D’abord vêtu d’une robe aux motifs écossais avec une veste de strass sur un T-shirt transparent en tulle noir, puis d’un ensemble noir à paillettes sur de hauts talons argentés, le sopraniste assume immédiatement et pleinement la flamboyance de ses aigus : la voix ne manque pas d’audace et, encouragé par la vivacité de l’accompagnement instrumental, n’hésite pas à prendre des risques dans des tempi haletants. Déferlant depuis les hauteurs éclatantes et sonores de son registre, ses agiles vocalises se font autant de feux d’artifices, superbement féroces lors du "Morte col fiero aspetto" (Marc’Antonio e Cleopatra de Hasse). L’artiste vénézuélien ne manque pas non plus de malice, voire d’insolence, dans ses prouesses vocales, s’en amusant pour le plus grand plaisir du public. Il en rit même de bon cœur lors de sa dualité complice avec la hautboïste Michaela Hrabankova sur l’air "Quella fiamma" de l’Arminio de Haendel. Samuel Mariño se montre également sensible avec des airs beaucoup plus tendres, dans ce programme ainsi fait -lui aussi- sur mesure, pour le mettre pleinement à l'honneur. Son investissement est tel qu’il lui semble falloir plusieurs secondes pour revenir de ses propres émotions, au-delà des chaleureux applaudissements (d’ailleurs un peu trop précoces pour savourer jusqu’au bout les morceaux).

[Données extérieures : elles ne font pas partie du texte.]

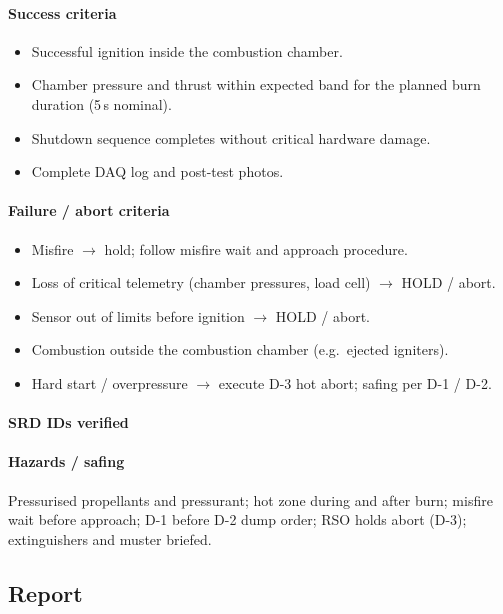 \paragraph{Success criteria}
\begin{itemize}
  \item Successful ignition inside the combustion chamber.
  \item Chamber pressure and thrust within expected band for the planned burn
    duration (5\,s nominal).
  \item Shutdown sequence completes without critical hardware damage.
  \item Complete DAQ log and post-test photos.
\end{itemize}

\paragraph{Failure / abort criteria}
\begin{itemize}
  \item Misfire $\rightarrow$ hold; follow misfire wait and approach procedure.
  \item Loss of critical telemetry (chamber pressures, load cell) $\rightarrow$
    HOLD / abort.
  \item Sensor out of limits before ignition $\rightarrow$ HOLD / abort.
  \item Combustion outside the combustion chamber (e.g.\ ejected igniters).
  \item Hard start / overpressure $\rightarrow$ execute D-3 hot abort; safing per
    D-1 / D-2.
\end{itemize}

\paragraph{SRD IDs verified}

\paragraph{Hazards / safing}
Pressurised propellants and pressurant; hot zone during and after burn; misfire
wait before approach; D-1 before D-2 dump order; RSO holds abort (D-3);
extinguishers and muster briefed.

\subsection*{Report}

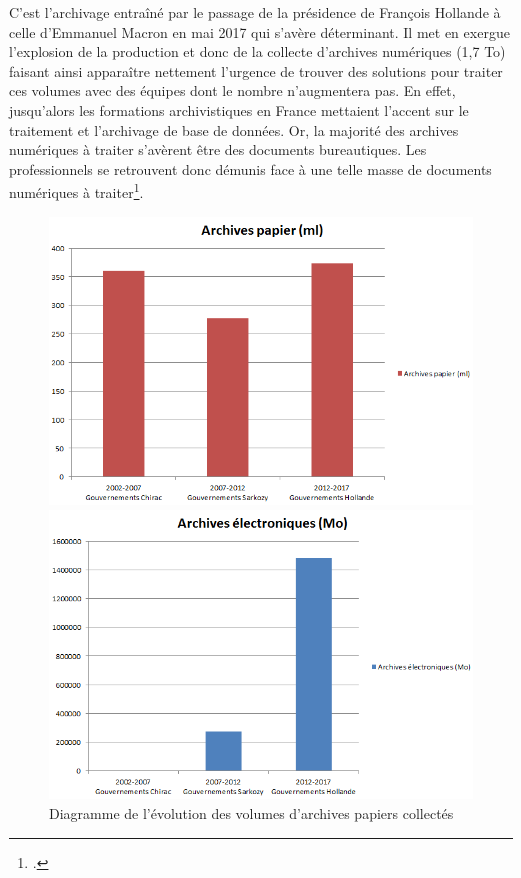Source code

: C’est l’archivage entraîné par le passage de la présidence de François Hollande à celle d’Emmanuel Macron en mai 2017 qui s’avère déterminant. Il met en exergue l’explosion de la production et donc de la  collecte d’archives numériques (1,7 To) faisant ainsi apparaître nettement  l'urgence de trouver des solutions pour traiter ces volumes avec des équipes dont le nombre n’augmentera pas. En effet, jusqu’alors les formations archivistiques en France mettaient l’accent sur le traitement et l’archivage de base de données. Or, la majorité des archives numériques à traiter s’avèrent être des documents bureautiques. Les professionnels se retrouvent donc démunis face à une telle masse de documents numériques à traiter\footcite[p.20]{scopsi_quels_2024}.
\begin{figure}[h]
	\centering
	\begin{minipage}[b]{0.45\textwidth} %
		\centering
		\includegraphics[width=\textwidth]{illustrations/figure7.1.png}
		\caption{Diagramme de l’évolution des volumes d’archives papiers collectés}
		\label{figure7.1}
	\end{minipage}
	\hfill %
	\begin{minipage}[b]{0.45\textwidth}
		\centering
		\includegraphics[width=\textwidth]{illustrations/figure7.2.png} 

\end{minipage}
\end{figure}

Soucieux du protocole, l'Orchestre de l’Opéra Royal de Versailles fait son entrée avec la Marche pour la cérémonie des Turcs de Lully, d’abord par le clavecin seul pour initier une attitude d’écoute attentive. Sous la direction du très actif Stefan Plewniak depuis son violon, les musiciens ne manquent pas non plus d’une énergie enflammée, proposant une interprétation pleine de reliefs, de contrastes et de surprises, même s’ils se montrent d’attentifs accompagnateurs, bien présents. L’exultation des mouvements alertes n’empêche pas de caressantes couleurs, notamment dans la Sinfonia al Santo sepolcro de Vivaldi. Le public a aussi droit à l’insolite et géniale Battalia de Biber, étonnante œuvre du Baroque alliant effets instrumentaux et hétérophonie avant l’heure (juxtaposition de chansons à boire, col legno, pizz Bartók : avec le bois de l'archet et en pinçant les cordes au point de les faire claquer,…).
L’enthousiasme est tel que le public se lève pour saluer les artistes. Samuel Mariño le remercie alors de sa fluette voix parlée avec un éloge à la différence et à l’amour, partageant son plaisir d’être de nouveau ici au milieu de « la famille de Versailles » et de pouvoir rendre les gens heureux. En bis, il offre un très touchant "Somewhere " du West Side Story de Bernstein, et l’orchestre entonne la "Danse des sauvages" des Indes galantes de Rameau.